Exercise directions: Which lines in the records below contain the word "property"? Return each of them.

[[ Records to use open ]]

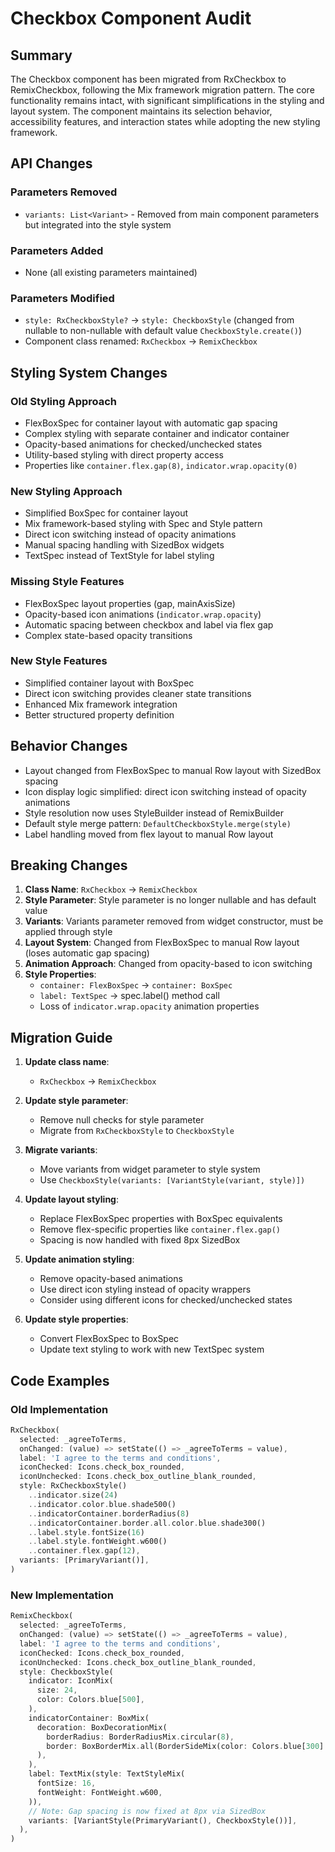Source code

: # Checkbox Component Audit

## Summary
The Checkbox component has been migrated from RxCheckbox to RemixCheckbox, following the Mix framework migration pattern. The core functionality remains intact, with significant simplifications in the styling and layout system. The component maintains its selection behavior, accessibility features, and interaction states while adopting the new styling framework.

## API Changes

### Parameters Removed
- `variants: List<Variant>` - Removed from main component parameters but integrated into the style system

### Parameters Added  
- None (all existing parameters maintained)

### Parameters Modified
- `style: RxCheckboxStyle?` → `style: CheckboxStyle` (changed from nullable to non-nullable with default value `CheckboxStyle.create()`)
- Component class renamed: `RxCheckbox` → `RemixCheckbox`

## Styling System Changes

### Old Styling Approach
- FlexBoxSpec for container layout with automatic gap spacing
- Complex styling with separate container and indicator container
- Opacity-based animations for checked/unchecked states
- Utility-based styling with direct property access
- Properties like `container.flex.gap(8)`, `indicator.wrap.opacity(0)`

### New Styling Approach
- Simplified BoxSpec for container layout
- Mix framework-based styling with Spec and Style pattern
- Direct icon switching instead of opacity animations
- Manual spacing handling with SizedBox widgets
- TextSpec instead of TextStyle for label styling

### Missing Style Features
- FlexBoxSpec layout properties (gap, mainAxisSize)
- Opacity-based icon animations (`indicator.wrap.opacity`)
- Automatic spacing between checkbox and label via flex gap
- Complex state-based opacity transitions

### New Style Features
- Simplified container layout with BoxSpec
- Direct icon switching provides cleaner state transitions
- Enhanced Mix framework integration
- Better structured property definition

## Behavior Changes
- Layout changed from FlexBoxSpec to manual Row layout with SizedBox spacing
- Icon display logic simplified: direct icon switching instead of opacity animations
- Style resolution now uses StyleBuilder instead of RemixBuilder
- Default style merge pattern: `DefaultCheckboxStyle.merge(style)`
- Label handling moved from flex layout to manual Row layout

## Breaking Changes
1. **Class Name**: `RxCheckbox` → `RemixCheckbox`
2. **Style Parameter**: Style parameter is no longer nullable and has default value
3. **Variants**: Variants parameter removed from widget constructor, must be applied through style
4. **Layout System**: Changed from FlexBoxSpec to manual Row layout (loses automatic gap spacing)
5. **Animation Approach**: Changed from opacity-based to icon switching
6. **Style Properties**: 
   - `container: FlexBoxSpec` → `container: BoxSpec`
   - `label: TextSpec` → spec.label() method call
   - Loss of `indicator.wrap.opacity` animation properties

## Migration Guide
1. **Update class name**: 
   - `RxCheckbox` → `RemixCheckbox`

2. **Update style parameter**:
   - Remove null checks for style parameter
   - Migrate from `RxCheckboxStyle` to `CheckboxStyle`

3. **Migrate variants**:
   - Move variants from widget parameter to style system
   - Use `CheckboxStyle(variants: [VariantStyle(variant, style)])`

4. **Update layout styling**:
   - Replace FlexBoxSpec properties with BoxSpec equivalents
   - Remove flex-specific properties like `container.flex.gap()`
   - Spacing is now handled with fixed 8px SizedBox

5. **Update animation styling**:
   - Remove opacity-based animations
   - Use direct icon styling instead of opacity wrappers
   - Consider using different icons for checked/unchecked states

6. **Update style properties**:
   - Convert FlexBoxSpec to BoxSpec
   - Update text styling to work with new TextSpec system

## Code Examples

### Old Implementation
```dart
RxCheckbox(
  selected: _agreeToTerms,
  onChanged: (value) => setState(() => _agreeToTerms = value),
  label: 'I agree to the terms and conditions',
  iconChecked: Icons.check_box_rounded,
  iconUnchecked: Icons.check_box_outline_blank_rounded,
  style: RxCheckboxStyle()
    ..indicator.size(24)
    ..indicator.color.blue.shade500()
    ..indicatorContainer.borderRadius(8)
    ..indicatorContainer.border.all.color.blue.shade300()
    ..label.style.fontSize(16)
    ..label.style.fontWeight.w600()
    ..container.flex.gap(12),
  variants: [PrimaryVariant()],
)
```

### New Implementation  
```dart
RemixCheckbox(
  selected: _agreeToTerms,
  onChanged: (value) => setState(() => _agreeToTerms = value),
  label: 'I agree to the terms and conditions',
  iconChecked: Icons.check_box_rounded,
  iconUnchecked: Icons.check_box_outline_blank_rounded,
  style: CheckboxStyle(
    indicator: IconMix(
      size: 24,
      color: Colors.blue[500],
    ),
    indicatorContainer: BoxMix(
      decoration: BoxDecorationMix(
        borderRadius: BorderRadiusMix.circular(8),
        border: BoxBorderMix.all(BorderSideMix(color: Colors.blue[300]!)),
      ),
    ),
    label: TextMix(style: TextStyleMix(
      fontSize: 16,
      fontWeight: FontWeight.w600,
    )),
    // Note: Gap spacing is now fixed at 8px via SizedBox
    variants: [VariantStyle(PrimaryVariant(), CheckboxStyle())],
  ),
)
```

[[ Records to use closed ]]

Solution below:
- Utility-based styling with direct property access
- Better structured property definition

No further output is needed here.